> [Task to carry out]:
Except for the pictures, output the records in full and exactly.

> [Data for processing]:
[Start of Attachment]
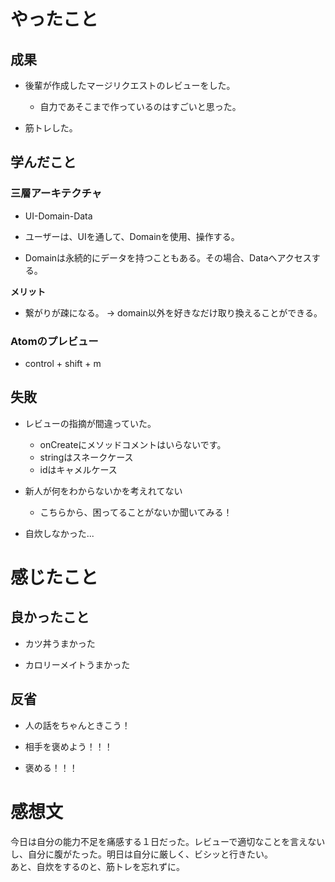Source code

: # やったこと

## 成果

* 後輩が作成したマージリクエストのレビューをした。
  * 自力であそこまで作っているのはすごいと思った。

* 筋トレした。

## 学んだこと

### 三層アーキテクチャ

* UI-Domain-Data

* ユーザーは、UIを通して、Domainを使用、操作する。

* Domainは永続的にデータを持つこともある。その場合、Dataへアクセスする。

**メリット**

* 繋がりが疎になる。
→ domain以外を好きなだけ取り換えることができる。

### Atomのプレビュー

* control + shift + m

## 失敗

* レビューの指摘が間違っていた。
  - onCreateにメソッドコメントはいらないです。
  - stringはスネークケース
  - idはキャメルケース


* 新人が何をわからないかを考えれてない
  * こちらから、困ってることがないか聞いてみる！


* 自炊しなかった...

# 感じたこと

## 良かったこと

* カツ丼うまかった

* カロリーメイトうまかった

## 反省

* 人の話をちゃんときこう！

* 相手を褒めよう！！！

* 褒める！！！

# 感想文

今日は自分の能力不足を痛感する１日だった。レビューで適切なことを言えないし、自分に腹がたった。明日は自分に厳しく、ビシッと行きたい。  
あと、自炊をするのと、筋トレを忘れずに。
[End of Attachment]
> [Answer to this problem]:
Source code

: # やったこと

## 成果

* 後輩が作成したマージリクエストのレビューをした。
  * 自力であそこまで作っているのはすごいと思った。

* 筋トレした。

## 学んだこと

### 三層アーキテクチャ

* UI-Domain-Data

* ユーザーは、UIを通して、Domainを使用、操作する。

* Domainは永続的にデータを持つこともある。その場合、Dataへアクセスする。

**メリット**

* 繋がりが疎になる。
→ domain以外を好きなだけ取り換えることができる。

### Atomのプレビュー

* control + shift + m

## 失敗

* レビューの指摘が間違っていた。
  - onCreateにメソッドコメントはいらないです。
  - stringはスネークケース
  - idはキャメルケース


* 新人が何をわからないかを考えれてない
  * こちらから、困ってることがないか聞いてみる！


* 自炊しなかった...

# 感じたこと

## 良かったこと

* カツ丼うまかった

* カロリーメイトうまかった

## 反省

* 人の話をちゃんときこう！

* 相手を褒めよう！！！

* 褒める！！！

# 感想文

今日は自分の能力不足を痛感する１日だった。レビューで適切なことを言えないし、自分に腹がたった。明日は自分に厳しく、ビシッと行きたい。  
あと、自炊をするのと、筋トレを忘れずに。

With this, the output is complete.